Die wenigsten sahen es wohl wie der österreichische Krone-Journalist Stefan Schätzle, der zugab: „Eigentlich hab ich mir davor gar nichts vorgestellt, sondern bin völlig offen in die Sache reingegangen und habe mir gedacht, es wird ein Abenteuer. Es ist erstaunlicherweise gar nicht so abenteuerlich geworden.“ Umso überraschender, dass Schätzle ebenso wie alle anderen in Almaty schon nach einer Etappe vom Rallye-Fieber gepackt schien. Bis zum Ende der Etappe Jekaterinburg – Almaty hatten sein Teampartner, der Countryfan Ed Tappy aus Minneapolis, und er es sogar geschafft, der Veranstaltung ihren persönlichen Stempel aufzudrücken. Mit dem Johnny-Cash-Song „Ring of Fire“ lieferten die beiden die Kennmelodie für den Abschlussabend in Almaty.

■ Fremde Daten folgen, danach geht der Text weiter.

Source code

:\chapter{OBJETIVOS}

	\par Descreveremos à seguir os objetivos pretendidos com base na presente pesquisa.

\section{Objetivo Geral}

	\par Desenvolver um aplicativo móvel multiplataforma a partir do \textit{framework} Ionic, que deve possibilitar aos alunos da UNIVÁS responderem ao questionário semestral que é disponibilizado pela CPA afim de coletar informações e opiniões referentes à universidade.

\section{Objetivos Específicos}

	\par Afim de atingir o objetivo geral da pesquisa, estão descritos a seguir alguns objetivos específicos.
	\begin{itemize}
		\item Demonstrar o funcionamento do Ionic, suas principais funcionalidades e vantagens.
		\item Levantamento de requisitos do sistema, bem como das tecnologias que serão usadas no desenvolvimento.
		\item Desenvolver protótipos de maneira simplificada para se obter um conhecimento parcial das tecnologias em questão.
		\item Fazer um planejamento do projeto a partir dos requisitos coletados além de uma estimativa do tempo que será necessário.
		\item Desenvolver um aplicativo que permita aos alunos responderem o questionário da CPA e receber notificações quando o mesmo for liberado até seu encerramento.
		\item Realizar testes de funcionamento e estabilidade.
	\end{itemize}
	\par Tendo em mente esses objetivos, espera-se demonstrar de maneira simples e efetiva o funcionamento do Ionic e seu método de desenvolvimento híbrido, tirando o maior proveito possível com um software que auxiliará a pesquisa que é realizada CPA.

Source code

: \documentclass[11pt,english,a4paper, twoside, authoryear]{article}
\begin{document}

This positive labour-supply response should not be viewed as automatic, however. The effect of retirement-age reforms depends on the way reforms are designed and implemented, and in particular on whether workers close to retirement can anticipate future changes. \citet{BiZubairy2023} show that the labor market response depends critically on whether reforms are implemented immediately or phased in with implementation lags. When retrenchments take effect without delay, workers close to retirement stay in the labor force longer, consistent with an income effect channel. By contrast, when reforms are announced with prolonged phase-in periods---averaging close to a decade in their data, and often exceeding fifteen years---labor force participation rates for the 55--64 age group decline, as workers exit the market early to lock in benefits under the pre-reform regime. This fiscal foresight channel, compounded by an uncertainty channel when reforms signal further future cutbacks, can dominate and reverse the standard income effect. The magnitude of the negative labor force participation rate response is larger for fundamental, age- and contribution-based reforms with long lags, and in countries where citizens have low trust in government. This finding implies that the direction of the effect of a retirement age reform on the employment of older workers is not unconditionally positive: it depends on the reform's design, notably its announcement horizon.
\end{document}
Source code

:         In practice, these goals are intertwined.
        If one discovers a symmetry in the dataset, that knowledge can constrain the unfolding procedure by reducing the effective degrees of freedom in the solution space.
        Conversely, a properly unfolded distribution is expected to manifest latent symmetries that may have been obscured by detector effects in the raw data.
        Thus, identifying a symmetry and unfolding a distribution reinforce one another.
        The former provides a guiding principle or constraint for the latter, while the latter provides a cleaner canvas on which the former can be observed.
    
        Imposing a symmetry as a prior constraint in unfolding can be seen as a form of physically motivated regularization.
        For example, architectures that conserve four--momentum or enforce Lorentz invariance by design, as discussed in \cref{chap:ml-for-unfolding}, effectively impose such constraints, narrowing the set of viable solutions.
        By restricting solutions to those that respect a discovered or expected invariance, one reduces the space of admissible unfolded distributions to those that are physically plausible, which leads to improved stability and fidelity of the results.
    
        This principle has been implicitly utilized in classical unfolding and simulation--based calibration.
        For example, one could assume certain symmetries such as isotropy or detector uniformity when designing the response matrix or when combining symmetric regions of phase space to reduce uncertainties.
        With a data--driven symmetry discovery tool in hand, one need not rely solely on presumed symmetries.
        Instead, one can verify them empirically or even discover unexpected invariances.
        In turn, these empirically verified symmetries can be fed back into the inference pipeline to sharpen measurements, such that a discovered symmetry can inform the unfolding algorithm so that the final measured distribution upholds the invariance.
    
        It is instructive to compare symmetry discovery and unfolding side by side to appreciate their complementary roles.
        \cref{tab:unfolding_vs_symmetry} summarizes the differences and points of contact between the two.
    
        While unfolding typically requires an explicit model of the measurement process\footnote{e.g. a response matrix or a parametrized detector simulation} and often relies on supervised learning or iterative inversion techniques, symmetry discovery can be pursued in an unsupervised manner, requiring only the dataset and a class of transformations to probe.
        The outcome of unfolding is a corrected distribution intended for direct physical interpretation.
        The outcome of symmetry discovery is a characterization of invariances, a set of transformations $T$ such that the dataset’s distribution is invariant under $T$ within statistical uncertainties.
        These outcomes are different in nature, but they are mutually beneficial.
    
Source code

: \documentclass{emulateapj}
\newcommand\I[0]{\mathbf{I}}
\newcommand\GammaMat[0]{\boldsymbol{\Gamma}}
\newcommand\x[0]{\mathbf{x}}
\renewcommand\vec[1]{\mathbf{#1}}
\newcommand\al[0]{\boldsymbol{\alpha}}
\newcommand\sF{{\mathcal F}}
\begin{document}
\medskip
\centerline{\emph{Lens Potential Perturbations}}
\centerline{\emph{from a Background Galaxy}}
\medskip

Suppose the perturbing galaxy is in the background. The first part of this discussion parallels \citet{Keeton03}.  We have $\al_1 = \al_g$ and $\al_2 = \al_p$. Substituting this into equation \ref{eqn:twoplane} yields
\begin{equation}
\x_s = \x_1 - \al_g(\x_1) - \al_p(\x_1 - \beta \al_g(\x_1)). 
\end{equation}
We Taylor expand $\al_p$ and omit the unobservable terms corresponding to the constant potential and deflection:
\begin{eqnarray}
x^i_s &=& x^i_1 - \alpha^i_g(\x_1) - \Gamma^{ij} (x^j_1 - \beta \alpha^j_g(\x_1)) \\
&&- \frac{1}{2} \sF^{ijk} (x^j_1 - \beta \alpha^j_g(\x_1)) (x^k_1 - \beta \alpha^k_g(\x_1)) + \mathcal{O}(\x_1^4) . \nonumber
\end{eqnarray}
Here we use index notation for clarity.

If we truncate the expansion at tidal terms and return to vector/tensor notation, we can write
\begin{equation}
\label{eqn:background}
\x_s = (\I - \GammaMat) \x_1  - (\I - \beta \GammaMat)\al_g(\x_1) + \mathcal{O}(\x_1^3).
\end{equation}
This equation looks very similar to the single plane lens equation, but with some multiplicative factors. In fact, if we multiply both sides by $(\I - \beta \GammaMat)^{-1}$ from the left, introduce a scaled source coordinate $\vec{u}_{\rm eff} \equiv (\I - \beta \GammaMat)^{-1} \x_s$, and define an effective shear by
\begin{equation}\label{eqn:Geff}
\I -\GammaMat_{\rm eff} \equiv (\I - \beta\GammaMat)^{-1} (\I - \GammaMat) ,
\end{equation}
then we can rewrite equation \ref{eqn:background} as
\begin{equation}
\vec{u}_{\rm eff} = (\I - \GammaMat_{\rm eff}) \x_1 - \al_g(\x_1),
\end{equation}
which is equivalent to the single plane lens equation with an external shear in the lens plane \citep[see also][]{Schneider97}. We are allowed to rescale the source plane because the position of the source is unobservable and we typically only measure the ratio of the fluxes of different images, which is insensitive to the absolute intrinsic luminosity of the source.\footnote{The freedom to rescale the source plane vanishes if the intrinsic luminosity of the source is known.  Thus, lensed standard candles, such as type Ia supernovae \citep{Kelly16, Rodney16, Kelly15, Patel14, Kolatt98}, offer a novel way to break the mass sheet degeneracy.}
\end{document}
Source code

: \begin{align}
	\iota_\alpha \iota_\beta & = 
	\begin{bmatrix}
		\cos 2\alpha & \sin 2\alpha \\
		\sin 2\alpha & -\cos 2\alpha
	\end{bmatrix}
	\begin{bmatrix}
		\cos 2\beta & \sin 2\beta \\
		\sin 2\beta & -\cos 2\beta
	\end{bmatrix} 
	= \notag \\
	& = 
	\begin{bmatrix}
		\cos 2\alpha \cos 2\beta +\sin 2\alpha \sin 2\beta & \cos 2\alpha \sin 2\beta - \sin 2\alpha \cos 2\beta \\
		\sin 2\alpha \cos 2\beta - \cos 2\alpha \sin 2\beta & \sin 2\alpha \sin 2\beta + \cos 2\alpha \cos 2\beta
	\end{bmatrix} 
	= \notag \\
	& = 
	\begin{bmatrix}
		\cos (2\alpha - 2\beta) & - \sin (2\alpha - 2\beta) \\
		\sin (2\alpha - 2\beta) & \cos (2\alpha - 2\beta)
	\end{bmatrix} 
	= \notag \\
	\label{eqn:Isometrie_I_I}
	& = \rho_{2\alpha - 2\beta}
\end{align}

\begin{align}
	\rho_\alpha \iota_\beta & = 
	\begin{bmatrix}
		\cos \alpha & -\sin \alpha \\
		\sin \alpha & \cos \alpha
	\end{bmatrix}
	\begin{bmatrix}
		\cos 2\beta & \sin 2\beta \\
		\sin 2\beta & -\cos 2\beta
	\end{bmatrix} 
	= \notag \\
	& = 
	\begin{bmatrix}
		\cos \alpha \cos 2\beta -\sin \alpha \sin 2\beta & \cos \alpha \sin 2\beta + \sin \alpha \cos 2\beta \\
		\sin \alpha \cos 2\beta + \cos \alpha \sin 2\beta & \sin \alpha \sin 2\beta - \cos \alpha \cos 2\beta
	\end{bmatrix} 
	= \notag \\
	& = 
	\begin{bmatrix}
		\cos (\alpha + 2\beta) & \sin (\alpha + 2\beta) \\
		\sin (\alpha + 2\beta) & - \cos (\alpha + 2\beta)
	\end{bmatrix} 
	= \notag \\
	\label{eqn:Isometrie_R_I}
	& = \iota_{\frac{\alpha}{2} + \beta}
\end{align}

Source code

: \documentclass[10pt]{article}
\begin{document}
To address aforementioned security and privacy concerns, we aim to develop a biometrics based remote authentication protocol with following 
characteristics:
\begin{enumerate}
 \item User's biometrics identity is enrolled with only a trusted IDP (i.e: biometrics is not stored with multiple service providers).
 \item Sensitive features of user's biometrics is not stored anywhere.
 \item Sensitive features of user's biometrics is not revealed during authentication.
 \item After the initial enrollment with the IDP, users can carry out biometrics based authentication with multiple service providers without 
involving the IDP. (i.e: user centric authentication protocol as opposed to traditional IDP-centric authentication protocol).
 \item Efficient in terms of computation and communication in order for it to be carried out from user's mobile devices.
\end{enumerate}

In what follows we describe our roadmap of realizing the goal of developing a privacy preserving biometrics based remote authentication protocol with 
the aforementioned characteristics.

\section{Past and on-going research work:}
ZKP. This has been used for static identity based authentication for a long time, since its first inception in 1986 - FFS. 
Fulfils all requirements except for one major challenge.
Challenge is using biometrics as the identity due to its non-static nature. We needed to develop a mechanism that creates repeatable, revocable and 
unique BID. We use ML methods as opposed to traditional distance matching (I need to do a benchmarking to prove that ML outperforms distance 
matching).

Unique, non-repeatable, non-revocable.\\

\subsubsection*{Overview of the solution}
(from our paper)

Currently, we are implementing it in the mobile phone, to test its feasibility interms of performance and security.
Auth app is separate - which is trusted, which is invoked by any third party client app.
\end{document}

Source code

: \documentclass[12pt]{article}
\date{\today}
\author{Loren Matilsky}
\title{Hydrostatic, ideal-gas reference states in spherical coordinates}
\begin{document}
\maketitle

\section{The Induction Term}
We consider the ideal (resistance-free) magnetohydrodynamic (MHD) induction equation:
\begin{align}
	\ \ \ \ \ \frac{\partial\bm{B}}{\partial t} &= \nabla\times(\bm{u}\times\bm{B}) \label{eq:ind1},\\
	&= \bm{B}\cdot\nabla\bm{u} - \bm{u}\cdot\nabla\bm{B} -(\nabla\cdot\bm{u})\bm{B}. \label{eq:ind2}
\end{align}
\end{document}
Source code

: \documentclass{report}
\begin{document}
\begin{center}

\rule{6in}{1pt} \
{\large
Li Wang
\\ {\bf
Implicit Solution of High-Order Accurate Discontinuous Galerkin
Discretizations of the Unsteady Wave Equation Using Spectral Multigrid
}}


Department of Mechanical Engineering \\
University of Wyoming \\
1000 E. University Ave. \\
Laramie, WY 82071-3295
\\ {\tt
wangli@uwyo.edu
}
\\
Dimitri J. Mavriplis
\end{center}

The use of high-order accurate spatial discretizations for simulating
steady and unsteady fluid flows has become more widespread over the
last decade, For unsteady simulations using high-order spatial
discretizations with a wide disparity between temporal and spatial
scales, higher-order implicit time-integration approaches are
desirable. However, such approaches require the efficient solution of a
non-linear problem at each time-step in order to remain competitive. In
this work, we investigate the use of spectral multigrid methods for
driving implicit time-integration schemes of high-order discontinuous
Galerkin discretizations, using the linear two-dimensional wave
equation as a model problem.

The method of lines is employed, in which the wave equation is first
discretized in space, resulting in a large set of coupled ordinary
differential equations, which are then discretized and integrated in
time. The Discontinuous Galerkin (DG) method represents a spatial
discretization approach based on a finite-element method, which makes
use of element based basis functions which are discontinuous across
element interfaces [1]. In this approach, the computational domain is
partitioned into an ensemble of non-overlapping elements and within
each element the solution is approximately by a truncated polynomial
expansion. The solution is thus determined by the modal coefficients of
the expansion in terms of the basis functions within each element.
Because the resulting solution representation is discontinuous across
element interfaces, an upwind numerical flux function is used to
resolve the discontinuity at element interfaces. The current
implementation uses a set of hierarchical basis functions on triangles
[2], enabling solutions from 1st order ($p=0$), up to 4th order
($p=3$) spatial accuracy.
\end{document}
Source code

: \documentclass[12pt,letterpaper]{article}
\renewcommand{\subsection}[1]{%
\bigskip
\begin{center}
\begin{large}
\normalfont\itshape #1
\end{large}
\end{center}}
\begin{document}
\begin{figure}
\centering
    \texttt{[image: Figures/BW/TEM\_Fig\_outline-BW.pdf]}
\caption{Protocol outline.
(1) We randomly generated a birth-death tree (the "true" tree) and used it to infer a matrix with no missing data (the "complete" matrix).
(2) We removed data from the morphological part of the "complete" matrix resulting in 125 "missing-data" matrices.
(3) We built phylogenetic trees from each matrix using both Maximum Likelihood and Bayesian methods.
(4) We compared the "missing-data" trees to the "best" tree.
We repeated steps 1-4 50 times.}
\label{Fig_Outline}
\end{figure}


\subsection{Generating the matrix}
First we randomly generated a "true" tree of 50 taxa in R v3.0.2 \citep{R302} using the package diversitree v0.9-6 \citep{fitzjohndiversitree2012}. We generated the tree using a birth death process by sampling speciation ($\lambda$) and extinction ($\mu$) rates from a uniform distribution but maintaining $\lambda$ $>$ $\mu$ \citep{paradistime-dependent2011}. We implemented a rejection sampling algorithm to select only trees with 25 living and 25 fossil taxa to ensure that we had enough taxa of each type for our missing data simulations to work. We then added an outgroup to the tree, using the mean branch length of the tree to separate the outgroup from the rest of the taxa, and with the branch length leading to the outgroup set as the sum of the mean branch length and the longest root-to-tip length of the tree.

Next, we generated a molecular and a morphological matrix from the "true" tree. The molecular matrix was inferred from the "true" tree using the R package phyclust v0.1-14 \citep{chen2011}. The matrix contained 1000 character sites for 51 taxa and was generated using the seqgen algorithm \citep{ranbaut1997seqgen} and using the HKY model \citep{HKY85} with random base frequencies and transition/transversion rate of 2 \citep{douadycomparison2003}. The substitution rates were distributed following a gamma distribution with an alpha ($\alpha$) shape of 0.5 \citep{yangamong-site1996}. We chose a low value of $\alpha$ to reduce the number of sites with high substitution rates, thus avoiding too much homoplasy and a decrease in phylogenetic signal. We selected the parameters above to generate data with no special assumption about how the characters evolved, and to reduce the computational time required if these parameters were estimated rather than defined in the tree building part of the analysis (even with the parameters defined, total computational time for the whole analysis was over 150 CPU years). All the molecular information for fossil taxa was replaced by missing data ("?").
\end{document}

Mit dem Zoll in Russland hätte man jedoch zwiespältige Erfahrungen gemacht. „Vor den russischen Grenzbeamten hatten wir regelrecht Angst, während die kasachischen Behörden nicht nur freundlich waren, sondern ab und zu auch das eine oder andere Auge zudrückten“, erzählt Journalist Schätzle. „Als wir in der kasachischen Steppe mit 150 Kilometern pro Stunde unterwegs waren, ging das Fenster des vor uns fahrenden Polizeiwagens auf und wir wurden einfach vorbeigewunken“, freut sich der Österreicher.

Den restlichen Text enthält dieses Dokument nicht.